伏せ・ジャンプ・体をひねる動作は危険で、痛みがあると触られることを嫌がり、咬傷リスクが高まります。
❤️ ② 心臓疾患(運動負荷に注意が必要です)
● 僧帽弁閉鎖不全症(MVD)
小型犬のシニア期に多く、激しい運動や興奮が咳や呼吸困難を引き起こすことがあります。
トレーニングは短時間・低負荷で行うことが大切です。
● 心筋症(大型犬)
疲れやすく、突然倒れることもあります。
興奮を抑え、休憩を多めに取りながら進める必要があります。
🫁 ③ 呼吸器疾患(短頭種は特に注意が必要です)
● 短頭種気道症候群(BOAS)
フレンチブルドッグ、パグ、シーズーなどに多く、興奮・高温・運動で呼吸が急激に悪化することがあります。

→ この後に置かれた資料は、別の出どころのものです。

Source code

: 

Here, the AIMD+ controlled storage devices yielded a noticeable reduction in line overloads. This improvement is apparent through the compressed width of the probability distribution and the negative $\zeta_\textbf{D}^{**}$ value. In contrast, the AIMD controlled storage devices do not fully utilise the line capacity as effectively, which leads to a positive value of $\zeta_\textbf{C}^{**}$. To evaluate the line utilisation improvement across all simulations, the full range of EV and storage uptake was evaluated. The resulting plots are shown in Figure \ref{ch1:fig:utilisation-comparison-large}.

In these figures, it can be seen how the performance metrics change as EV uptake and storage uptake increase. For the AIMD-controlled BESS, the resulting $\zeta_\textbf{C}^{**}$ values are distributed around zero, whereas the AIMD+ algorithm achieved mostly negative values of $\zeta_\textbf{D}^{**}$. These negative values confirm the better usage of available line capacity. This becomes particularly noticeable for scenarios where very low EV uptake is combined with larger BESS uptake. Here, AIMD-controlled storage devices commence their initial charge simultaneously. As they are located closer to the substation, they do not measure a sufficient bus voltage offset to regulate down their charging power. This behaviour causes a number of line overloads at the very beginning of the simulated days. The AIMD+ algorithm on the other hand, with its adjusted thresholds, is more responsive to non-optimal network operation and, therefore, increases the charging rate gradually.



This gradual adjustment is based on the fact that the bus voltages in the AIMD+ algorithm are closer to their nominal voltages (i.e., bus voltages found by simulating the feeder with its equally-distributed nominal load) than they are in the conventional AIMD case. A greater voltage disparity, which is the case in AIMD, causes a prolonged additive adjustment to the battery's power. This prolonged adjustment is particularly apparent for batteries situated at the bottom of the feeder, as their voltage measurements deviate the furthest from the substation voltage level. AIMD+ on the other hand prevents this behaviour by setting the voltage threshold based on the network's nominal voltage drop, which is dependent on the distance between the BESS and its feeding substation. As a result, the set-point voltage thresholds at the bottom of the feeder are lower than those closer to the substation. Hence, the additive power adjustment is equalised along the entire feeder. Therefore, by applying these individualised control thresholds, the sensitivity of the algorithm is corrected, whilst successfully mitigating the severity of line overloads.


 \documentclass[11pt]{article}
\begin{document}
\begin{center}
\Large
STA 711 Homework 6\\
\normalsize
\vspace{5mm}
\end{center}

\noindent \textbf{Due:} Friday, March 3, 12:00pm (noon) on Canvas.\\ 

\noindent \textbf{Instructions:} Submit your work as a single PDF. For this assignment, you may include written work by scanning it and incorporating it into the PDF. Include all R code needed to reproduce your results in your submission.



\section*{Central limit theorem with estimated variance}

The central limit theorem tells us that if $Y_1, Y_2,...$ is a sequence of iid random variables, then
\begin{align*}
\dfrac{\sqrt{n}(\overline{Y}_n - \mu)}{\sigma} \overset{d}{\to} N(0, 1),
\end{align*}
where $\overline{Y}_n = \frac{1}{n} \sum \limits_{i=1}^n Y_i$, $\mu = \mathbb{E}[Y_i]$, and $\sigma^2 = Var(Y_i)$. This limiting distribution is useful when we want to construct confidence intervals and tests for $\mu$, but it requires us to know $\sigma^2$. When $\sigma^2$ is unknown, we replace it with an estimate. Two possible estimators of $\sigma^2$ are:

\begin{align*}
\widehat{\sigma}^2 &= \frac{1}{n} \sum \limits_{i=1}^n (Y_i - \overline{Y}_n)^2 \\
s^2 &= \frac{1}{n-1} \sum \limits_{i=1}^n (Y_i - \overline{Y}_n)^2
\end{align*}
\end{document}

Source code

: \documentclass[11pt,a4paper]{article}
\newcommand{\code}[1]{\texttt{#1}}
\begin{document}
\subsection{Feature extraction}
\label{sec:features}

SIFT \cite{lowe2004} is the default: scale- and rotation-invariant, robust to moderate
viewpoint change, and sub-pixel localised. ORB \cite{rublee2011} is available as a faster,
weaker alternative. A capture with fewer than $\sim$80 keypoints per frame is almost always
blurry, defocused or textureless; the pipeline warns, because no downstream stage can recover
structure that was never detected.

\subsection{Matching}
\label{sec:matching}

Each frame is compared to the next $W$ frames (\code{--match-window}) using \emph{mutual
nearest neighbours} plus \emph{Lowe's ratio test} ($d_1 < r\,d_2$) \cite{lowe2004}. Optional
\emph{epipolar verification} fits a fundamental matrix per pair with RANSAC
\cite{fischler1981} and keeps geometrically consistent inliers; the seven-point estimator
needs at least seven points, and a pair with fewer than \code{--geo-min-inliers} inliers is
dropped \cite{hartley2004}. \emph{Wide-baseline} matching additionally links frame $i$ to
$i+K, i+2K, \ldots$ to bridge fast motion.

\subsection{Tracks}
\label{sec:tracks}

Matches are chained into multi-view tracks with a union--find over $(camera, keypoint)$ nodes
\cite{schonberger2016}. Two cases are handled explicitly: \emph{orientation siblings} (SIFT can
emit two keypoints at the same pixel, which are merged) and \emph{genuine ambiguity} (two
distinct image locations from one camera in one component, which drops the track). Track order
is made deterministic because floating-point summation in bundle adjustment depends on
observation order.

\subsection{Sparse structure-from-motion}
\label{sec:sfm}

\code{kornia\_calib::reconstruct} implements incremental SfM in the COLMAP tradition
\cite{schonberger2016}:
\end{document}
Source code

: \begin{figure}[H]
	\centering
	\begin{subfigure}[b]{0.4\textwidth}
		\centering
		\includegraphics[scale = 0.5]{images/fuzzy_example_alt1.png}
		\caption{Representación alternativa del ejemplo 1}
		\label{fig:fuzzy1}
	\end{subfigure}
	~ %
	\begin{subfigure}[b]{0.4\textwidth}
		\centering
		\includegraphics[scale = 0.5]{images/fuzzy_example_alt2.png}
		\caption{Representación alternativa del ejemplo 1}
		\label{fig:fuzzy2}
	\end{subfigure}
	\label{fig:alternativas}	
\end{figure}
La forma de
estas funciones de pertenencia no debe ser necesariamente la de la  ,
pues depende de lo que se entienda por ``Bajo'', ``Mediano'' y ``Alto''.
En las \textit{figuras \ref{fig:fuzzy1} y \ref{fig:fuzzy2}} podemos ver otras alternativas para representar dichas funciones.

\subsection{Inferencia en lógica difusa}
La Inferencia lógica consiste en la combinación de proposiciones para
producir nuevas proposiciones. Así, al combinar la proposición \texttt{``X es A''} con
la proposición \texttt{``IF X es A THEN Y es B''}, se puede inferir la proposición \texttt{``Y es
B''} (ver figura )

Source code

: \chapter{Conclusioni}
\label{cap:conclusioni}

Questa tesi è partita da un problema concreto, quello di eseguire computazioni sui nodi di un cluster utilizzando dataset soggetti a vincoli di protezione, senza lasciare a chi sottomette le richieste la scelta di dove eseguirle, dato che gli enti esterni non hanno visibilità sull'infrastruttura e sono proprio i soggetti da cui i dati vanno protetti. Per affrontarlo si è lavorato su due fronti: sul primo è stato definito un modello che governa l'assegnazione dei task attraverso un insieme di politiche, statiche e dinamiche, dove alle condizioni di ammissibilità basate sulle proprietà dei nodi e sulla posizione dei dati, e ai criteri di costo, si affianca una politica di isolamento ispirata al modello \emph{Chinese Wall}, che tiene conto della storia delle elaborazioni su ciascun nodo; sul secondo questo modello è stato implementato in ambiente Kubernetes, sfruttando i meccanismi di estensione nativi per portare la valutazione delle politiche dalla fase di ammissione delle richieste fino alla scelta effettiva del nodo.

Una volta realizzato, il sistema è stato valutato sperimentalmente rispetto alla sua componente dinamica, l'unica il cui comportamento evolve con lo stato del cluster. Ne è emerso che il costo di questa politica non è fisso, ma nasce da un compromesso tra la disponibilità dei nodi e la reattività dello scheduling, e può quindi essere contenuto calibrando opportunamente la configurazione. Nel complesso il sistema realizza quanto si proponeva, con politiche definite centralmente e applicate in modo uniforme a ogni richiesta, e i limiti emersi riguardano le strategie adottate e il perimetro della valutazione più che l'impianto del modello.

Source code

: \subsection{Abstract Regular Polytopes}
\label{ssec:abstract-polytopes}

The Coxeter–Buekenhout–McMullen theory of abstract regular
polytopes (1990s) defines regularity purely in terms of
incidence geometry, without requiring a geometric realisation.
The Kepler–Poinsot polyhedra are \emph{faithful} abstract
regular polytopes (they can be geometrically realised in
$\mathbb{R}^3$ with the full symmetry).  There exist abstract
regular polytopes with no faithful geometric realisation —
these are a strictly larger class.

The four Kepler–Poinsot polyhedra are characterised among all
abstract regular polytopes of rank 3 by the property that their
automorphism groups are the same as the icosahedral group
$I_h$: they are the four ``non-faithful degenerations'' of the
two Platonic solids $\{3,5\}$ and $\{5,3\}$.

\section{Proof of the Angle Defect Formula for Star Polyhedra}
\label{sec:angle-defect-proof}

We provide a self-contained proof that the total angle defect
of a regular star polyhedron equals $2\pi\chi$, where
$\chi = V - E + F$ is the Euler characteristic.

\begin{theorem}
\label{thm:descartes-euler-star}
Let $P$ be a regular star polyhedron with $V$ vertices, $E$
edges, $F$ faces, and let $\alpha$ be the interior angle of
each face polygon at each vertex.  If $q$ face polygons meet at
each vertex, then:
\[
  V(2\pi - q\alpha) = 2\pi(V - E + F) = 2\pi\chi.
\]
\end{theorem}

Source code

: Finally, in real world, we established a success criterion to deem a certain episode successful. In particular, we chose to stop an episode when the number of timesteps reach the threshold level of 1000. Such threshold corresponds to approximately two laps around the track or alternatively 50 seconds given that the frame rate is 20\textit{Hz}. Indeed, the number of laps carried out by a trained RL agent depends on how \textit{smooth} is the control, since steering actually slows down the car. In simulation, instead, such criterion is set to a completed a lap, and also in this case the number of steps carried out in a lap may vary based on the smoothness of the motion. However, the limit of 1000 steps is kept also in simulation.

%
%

涼しい環境で、短時間・低刺激のトレーニングが基本です。
● 気管虚脱(小型犬)
引っ張りや興奮で咳が悪化します。
首輪ではなくハーネスを使用することが望ましいです。
🧠 ④ 神経疾患(行動変化に直結します)
● てんかん
強い刺激・興奮・疲労が発作の引き金になることがあります。
落ち着いた環境で、負荷をかけすぎないトレーニングが必要です。
● 認知機能不全(シニア犬)
混乱・夜鳴き・徘徊などが見られ、学習能力が低下します。
「成功体験を積ませる」方向に切り替えることが大切です。
🐾 ⑤ 皮膚疾患(触られることが苦痛になる場合があります)
● アトピー性皮膚炎・アレルギー
痒みが強いと集中できず、触られることを嫌がります。
体を触るトレーニングは無理に進めず、状態に合わせて調整します。
🍽 ⑥ 消化器・代謝疾患(ストレスに弱い傾向があります)
● 膵炎・胃腸炎
ストレスで悪化しやすいため、ご褒美の選択に注意が必要です。
脂肪分の多いおやつは避けた方が安全です。
● 低血糖(特に小型犬の子犬)
長時間のトレーニングは危険です。
休憩と食事のタイミングを調整する必要があります。
👁 ⑦ 眼疾患(視覚刺激を使うトレーニングに影響します)
● 白内障・緑内障・角膜疾患
視界がぼやけると、恐怖反応・吠え・攻撃行動が出ることがあります。
視覚を使うトレーニングは難易度を下げて行います。
🎯 プロトレーナーが特に意識すべきポイント
✔ 1. “できない”のではなく、“痛くてできない”可能性を常に考えること
行動の問題ではなく、身体の問題であるケースは非常に多いです。
✔ 2. 興奮・運動・ストレスが病気を悪化させることがあると理解すること
特に心臓・呼吸器・神経疾患は要注意です。
✔ 3. 犬の動き・呼吸・姿勢を常に観察すること
- 片足をかばう
- 呼吸が荒い
- 伏せを嫌がる
- 触られるのを避ける
こうしたサインを見逃さないことが重要です。
✔ 4. 飼い主に獣医受診を促す判断力を持つこと
トレーナーは診断できませんが、「これは医療の領域」と判断する力は必須です。
✔ 5. 無理をさせない・痛みを作らないトレーニング設計を行うこと
犬の身体に合わせて、動きの難易度・ご褒美の種類・セッション時間を調整します。
🐕🦺 まとめ
プロのトレーナーにとって、
犬の“行動”だけでなく“身体の状態”を理解することは欠かせないスキルです。
- 痛み
- 呼吸
- 心臓
- 神経
- 皮膚
- 視覚
- 消化器
これらの問題は、トレーニングの成功にも安全にも直結します。
犬の体調を見抜き、無理のないプランを組み立てることが、プロとしての大きな価値になります。